▶ WORK INSTRUCTION
The result should be an exact copy of the entries below, free of pictures.

(Saved entries)
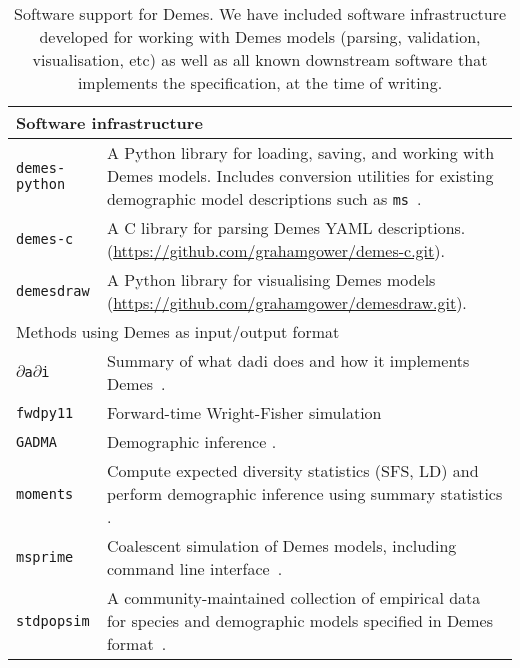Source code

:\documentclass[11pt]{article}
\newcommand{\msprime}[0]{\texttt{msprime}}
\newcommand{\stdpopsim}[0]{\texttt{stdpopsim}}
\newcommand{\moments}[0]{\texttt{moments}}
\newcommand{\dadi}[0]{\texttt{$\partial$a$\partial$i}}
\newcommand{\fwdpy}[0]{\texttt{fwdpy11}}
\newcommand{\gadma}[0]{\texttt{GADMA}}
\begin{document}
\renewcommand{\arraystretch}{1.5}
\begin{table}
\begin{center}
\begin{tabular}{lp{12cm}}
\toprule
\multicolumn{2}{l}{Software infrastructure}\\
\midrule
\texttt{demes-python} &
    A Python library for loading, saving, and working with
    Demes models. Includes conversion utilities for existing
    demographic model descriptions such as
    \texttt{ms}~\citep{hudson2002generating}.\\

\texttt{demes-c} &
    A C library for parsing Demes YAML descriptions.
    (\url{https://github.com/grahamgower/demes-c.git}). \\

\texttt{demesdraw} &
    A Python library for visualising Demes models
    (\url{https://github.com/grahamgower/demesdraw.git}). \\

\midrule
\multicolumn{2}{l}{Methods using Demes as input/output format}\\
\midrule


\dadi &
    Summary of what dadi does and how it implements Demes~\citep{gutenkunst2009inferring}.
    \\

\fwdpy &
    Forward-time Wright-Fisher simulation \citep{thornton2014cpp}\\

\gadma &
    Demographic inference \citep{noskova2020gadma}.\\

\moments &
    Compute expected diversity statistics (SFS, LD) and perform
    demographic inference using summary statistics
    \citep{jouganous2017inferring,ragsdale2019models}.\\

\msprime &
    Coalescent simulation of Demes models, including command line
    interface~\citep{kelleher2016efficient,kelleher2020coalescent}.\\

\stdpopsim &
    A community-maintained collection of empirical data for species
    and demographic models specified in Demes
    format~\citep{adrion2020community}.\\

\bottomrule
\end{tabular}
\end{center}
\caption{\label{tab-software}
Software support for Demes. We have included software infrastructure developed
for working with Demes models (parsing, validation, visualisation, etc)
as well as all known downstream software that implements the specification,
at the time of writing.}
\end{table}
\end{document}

▶ SOLUTION FOR THIS TASK
Source code

:\documentclass[11pt]{article}
\newcommand{\msprime}[0]{\texttt{msprime}}
\newcommand{\stdpopsim}[0]{\texttt{stdpopsim}}
\newcommand{\moments}[0]{\texttt{moments}}
\newcommand{\dadi}[0]{\texttt{$\partial$a$\partial$i}}
\newcommand{\fwdpy}[0]{\texttt{fwdpy11}}
\newcommand{\gadma}[0]{\texttt{GADMA}}
\begin{document}
\renewcommand{\arraystretch}{1.5}
\begin{table}
\begin{center}
\begin{tabular}{lp{12cm}}
\toprule
\multicolumn{2}{l}{Software infrastructure}\\
\midrule
\texttt{demes-python} &
    A Python library for loading, saving, and working with
    Demes models. Includes conversion utilities for existing
    demographic model descriptions such as
    \texttt{ms}~\citep{hudson2002generating}.\\

\texttt{demes-c} &
    A C library for parsing Demes YAML descriptions.
    (\url{https://github.com/grahamgower/demes-c.git}). \\

\texttt{demesdraw} &
    A Python library for visualising Demes models
    (\url{https://github.com/grahamgower/demesdraw.git}). \\

\midrule
\multicolumn{2}{l}{Methods using Demes as input/output format}\\
\midrule


\dadi &
    Summary of what dadi does and how it implements Demes~\citep{gutenkunst2009inferring}.
    \\

\fwdpy &
    Forward-time Wright-Fisher simulation \citep{thornton2014cpp}\\

\gadma &
    Demographic inference \citep{noskova2020gadma}.\\

\moments &
    Compute expected diversity statistics (SFS, LD) and perform
    demographic inference using summary statistics
    \citep{jouganous2017inferring,ragsdale2019models}.\\

\msprime &
    Coalescent simulation of Demes models, including command line
    interface~\citep{kelleher2016efficient,kelleher2020coalescent}.\\

\stdpopsim &
    A community-maintained collection of empirical data for species
    and demographic models specified in Demes
    format~\citep{adrion2020community}.\\

\bottomrule
\end{tabular}
\end{center}
\caption{\label{tab-software}
Software support for Demes. We have included software infrastructure developed
for working with Demes models (parsing, validation, visualisation, etc)
as well as all known downstream software that implements the specification,
at the time of writing.}
\end{table}
\end{document}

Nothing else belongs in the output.